Merge join over pre-join projections

atmc · Post by **atmc** » Fri Jan 15, 2016 9:29 am

Hello!

I have one big fact table, f1, and two relatively big dictionary tables attached to it by foreign key, d1 and d2.

Let's say they have the following structure:
f1(id, d1_id, d2_id)
d1(id, value)
d2(id, value)

Now I have to filter on both dictionary tables in my query:

select
f1.id
from
f1
join
d1 on f1.d1_id = d1.id
join
d2 on f1.d2_id = d2.id
where
d1.value = v1
and
d2.value = v2

If I build conventional projections on those dictionary tables, I can have one merge join at most, either to d1 or d2, the second join will be hash join.
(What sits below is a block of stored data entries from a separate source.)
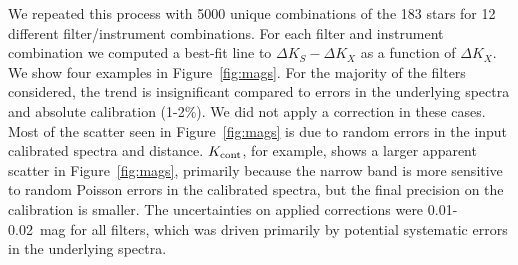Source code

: \documentclass[twocolumn]{aastex62}
\begin{document}
We repeated this process with 5000 unique combinations of the 183 stars for 12 different filter/instrument combinations. For each filter and instrument combination we computed a best-fit line to $\Delta K_S -\Delta K_X$ as a function of $\Delta K_X$. We show four examples in Figure~\ref{fig:mags}. For the majority of the filters considered, the trend is insignificant compared to errors in the underlying spectra and absolute calibration (1-2\%). We did not apply a correction in these cases. Most of the scatter seen in Figure~\ref{fig:mags} is due to random errors in the input calibrated spectra and distance. $K_{\rm{cont}}$, for example, shows a larger apparent scatter in Figure~\ref{fig:mags}, primarily because the narrow band is more sensitive to random Poisson errors in the calibrated spectra, but the final precision on the calibration is smaller. The uncertainties on applied corrections were 0.01-0.02~mag for all filters, which was driven primarily by potential systematic errors in the underlying spectra. 
\end{document}
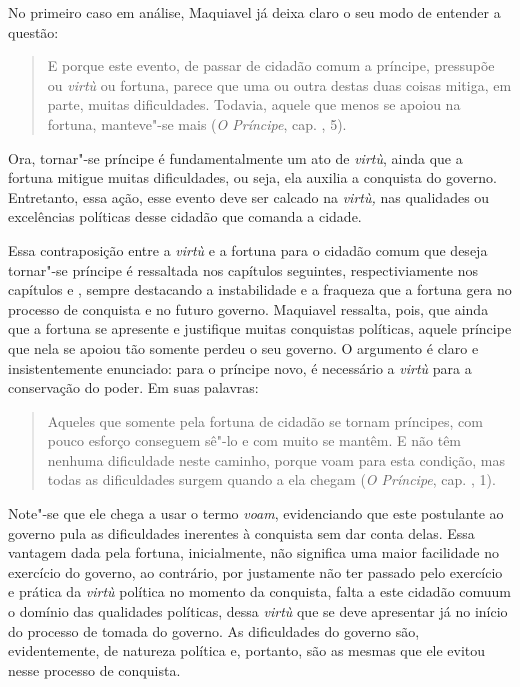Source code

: No primeiro caso em análise, Maquiavel já deixa claro o seu modo de
entender a questão:

\begin{quote}
E porque este evento, de passar de cidadão comum a príncipe,
pressupõe ou \emph{virtù} ou fortuna, parece que uma ou outra destas
duas coisas mitiga, em parte, muitas dificuldades. Todavia, aquele que
menos se apoiou na fortuna, manteve"-se mais (\emph{O Príncipe}, cap. , 5).
\end{quote}

Ora, tornar"-se príncipe é fundamentalmente um ato de \emph{virtù}, ainda
que a fortuna mitigue muitas dificuldades, ou seja, ela auxilia a
conquista do governo. Entretanto, essa ação, esse evento deve ser
calcado na \emph{virtù,} nas qualidades ou excelências políticas desse
cidadão que comanda a cidade.

Essa contraposição entre a \emph{virtù} e a fortuna para o cidadão comum
que deseja tornar"-se príncipe é ressaltada nos capítulos seguintes,
respectiviamente nos capítulos  e , sempre destacando a
instabilidade e a fraqueza que a fortuna gera no processo de conquista e
no futuro governo. Maquiavel ressalta, pois, que ainda que a fortuna se
apresente e justifique muitas conquistas políticas, aquele príncipe que
nela se apoiou tão somente perdeu o seu governo. O argumento é claro e
insistentemente enunciado: para o príncipe novo, é necessário a
\emph{virtù} para a conservação do poder. Em suas palavras:

\begin{quote}
Aqueles que somente pela fortuna de cidadão se tornam
príncipes, com pouco esforço conseguem sê"-lo e com muito se mantêm. E
não têm nenhuma dificuldade neste caminho, porque voam para esta
condição, mas todas as dificuldades surgem quando a ela chegam
(\emph{O Príncipe}, cap. , 1).
\end{quote}

Note"-se que ele chega a usar o termo \emph{voam}, evidenciando que este
postulante ao governo pula as dificuldades inerentes à conquista sem dar
conta delas. Essa vantagem dada pela fortuna, inicialmente, não
significa uma maior facilidade no exercício do governo, ao contrário,
por justamente não ter passado pelo exercício e prática da \emph{virtù}
política no momento da conquista, falta a este cidadão comuum o domínio
das qualidades políticas, dessa \emph{virtù} que se deve apresentar já
no início do processo de tomada do governo. As dificuldades do governo
são, evidentemente, de natureza política e, portanto, são as mesmas que
ele evitou nesse processo de conquista.

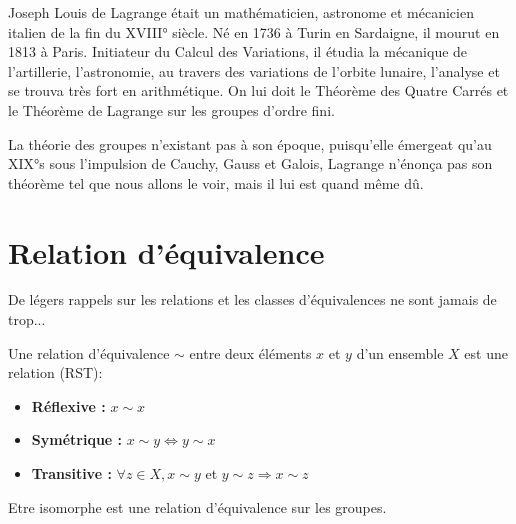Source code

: 
\minitoc  %

Joseph Louis de Lagrange était un mathématicien, astronome et mécanicien italien de la fin du XVIII° siècle. 
Né en 1736 à Turin en Sardaigne, il mourut en 1813 à Paris. Initiateur du Calcul des Variations, il étudia la mécanique de l'artillerie, 
l'astronomie, au travers des variations de l'orbite lunaire, l'analyse et se trouva très fort en arithmétique. 
On lui doit le Théorème des Quatre Carrés et le Théorème de Lagrange sur les groupes d'ordre fini. 

La théorie des groupes n'existant pas à son époque, puisqu'elle émergeat qu'au XIX°s sous l'impulsion de Cauchy, Gauss et Galois,
Lagrange n'énonça pas son théorème tel que nous allons le voir, mais il lui est quand même dû.


\section{Relation d'équivalence}

De légers rappels sur les relations et les classes d'équivalences ne sont jamais de trop... 

\begin{definition}
    Une relation d'équivalence $\sim$ entre deux éléments $x$ et $y$ d'un ensemble $X$ est une relation (RST):
    \begin{itemize}
        \item \textbf{Réflexive : } $x \sim x$ 
        \item \textbf{Symétrique :} $x \sim y \Longleftrightarrow y \sim x$ 
        \item \textbf{Transitive : } $ \forall z \in X, x \sim y $ et $y \sim z \Longrightarrow x \sim z $
    \end{itemize}
\end{definition}

\begin{remark}
    Etre isomorphe est une relation d'équivalence sur les groupes. 
\end{remark}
Hash join is slow, as dictionary tables are relatively big and don't entirely fit to memory.

As far as I reckon, the proposed way to tackle such queries is to build a pre-join projection over f1,d1,d2.

Now what if I build two pre-join projections instead:
{f1.id, d1.id, d1.value}, sorted by f1.id
{f1.id, d2.id, d2.value}, sorted by f1.id again

Can optimizer use those pre-join projections to merge join them? Both of those projections are ordered the same way, so they meet the requirement for a merge join, and have all the columns used in my query.

I tried it on version 7.0, but it didn't work.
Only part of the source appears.